Your goal: Isolate every line in the data with the string "user" and copy it.

Entries provided:

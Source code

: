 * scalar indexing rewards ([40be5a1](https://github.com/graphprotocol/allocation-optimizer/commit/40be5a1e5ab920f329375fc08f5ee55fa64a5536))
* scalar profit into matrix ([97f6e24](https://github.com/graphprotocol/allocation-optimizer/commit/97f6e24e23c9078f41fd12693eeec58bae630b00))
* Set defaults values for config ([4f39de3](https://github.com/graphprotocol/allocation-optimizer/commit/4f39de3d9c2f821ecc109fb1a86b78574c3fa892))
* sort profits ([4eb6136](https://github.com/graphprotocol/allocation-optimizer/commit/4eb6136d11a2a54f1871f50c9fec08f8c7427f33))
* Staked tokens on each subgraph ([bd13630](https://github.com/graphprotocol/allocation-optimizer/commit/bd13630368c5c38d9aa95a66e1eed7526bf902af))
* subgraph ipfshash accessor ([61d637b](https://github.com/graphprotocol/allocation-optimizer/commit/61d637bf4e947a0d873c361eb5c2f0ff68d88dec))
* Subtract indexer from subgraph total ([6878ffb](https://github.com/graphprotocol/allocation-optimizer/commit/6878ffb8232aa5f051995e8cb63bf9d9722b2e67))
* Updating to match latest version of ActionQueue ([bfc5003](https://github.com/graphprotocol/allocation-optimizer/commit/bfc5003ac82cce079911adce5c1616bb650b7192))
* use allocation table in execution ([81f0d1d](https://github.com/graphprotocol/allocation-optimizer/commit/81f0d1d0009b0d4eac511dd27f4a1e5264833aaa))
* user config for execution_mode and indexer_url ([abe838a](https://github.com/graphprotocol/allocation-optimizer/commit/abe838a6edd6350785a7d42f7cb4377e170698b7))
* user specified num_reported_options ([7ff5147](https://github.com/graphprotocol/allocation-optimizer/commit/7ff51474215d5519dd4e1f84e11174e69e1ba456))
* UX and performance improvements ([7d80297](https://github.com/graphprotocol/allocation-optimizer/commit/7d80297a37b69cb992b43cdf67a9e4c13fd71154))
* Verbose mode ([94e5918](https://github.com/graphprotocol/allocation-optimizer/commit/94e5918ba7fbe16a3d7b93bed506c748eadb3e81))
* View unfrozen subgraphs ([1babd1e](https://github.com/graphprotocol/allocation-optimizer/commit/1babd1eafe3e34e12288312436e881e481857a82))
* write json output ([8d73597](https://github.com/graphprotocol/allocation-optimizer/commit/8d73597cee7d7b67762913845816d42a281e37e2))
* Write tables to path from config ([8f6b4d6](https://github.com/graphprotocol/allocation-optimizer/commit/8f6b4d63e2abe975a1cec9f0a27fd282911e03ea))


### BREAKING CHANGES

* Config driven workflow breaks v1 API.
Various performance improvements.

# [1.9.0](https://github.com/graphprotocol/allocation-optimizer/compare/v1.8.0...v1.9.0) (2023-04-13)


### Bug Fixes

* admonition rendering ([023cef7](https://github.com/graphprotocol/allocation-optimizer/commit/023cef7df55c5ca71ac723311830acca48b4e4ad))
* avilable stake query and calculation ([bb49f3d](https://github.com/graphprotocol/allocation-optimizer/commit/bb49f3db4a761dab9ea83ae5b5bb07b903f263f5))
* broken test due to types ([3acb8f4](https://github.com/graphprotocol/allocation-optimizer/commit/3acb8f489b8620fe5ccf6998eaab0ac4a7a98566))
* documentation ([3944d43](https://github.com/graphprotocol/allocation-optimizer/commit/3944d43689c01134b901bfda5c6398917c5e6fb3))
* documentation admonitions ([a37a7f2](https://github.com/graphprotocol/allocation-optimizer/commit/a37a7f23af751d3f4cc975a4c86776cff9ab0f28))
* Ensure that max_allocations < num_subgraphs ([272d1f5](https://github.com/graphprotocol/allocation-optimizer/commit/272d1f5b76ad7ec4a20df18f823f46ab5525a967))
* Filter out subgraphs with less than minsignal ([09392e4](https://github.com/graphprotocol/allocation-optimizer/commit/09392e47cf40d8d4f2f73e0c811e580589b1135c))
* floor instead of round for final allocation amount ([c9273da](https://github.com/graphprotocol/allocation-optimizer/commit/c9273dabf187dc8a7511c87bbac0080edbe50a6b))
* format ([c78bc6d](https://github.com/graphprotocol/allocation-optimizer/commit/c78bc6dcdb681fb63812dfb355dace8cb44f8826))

Output below:
* user config for execution_mode and indexer_url ([abe838a](https://github.com/graphprotocol/allocation-optimizer/commit/abe838a6edd6350785a7d42f7cb4377e170698b7))
* user specified num_reported_options ([7ff5147](https://github.com/graphprotocol/allocation-optimizer/commit/7ff51474215d5519dd4e1f84e11174e69e1ba456))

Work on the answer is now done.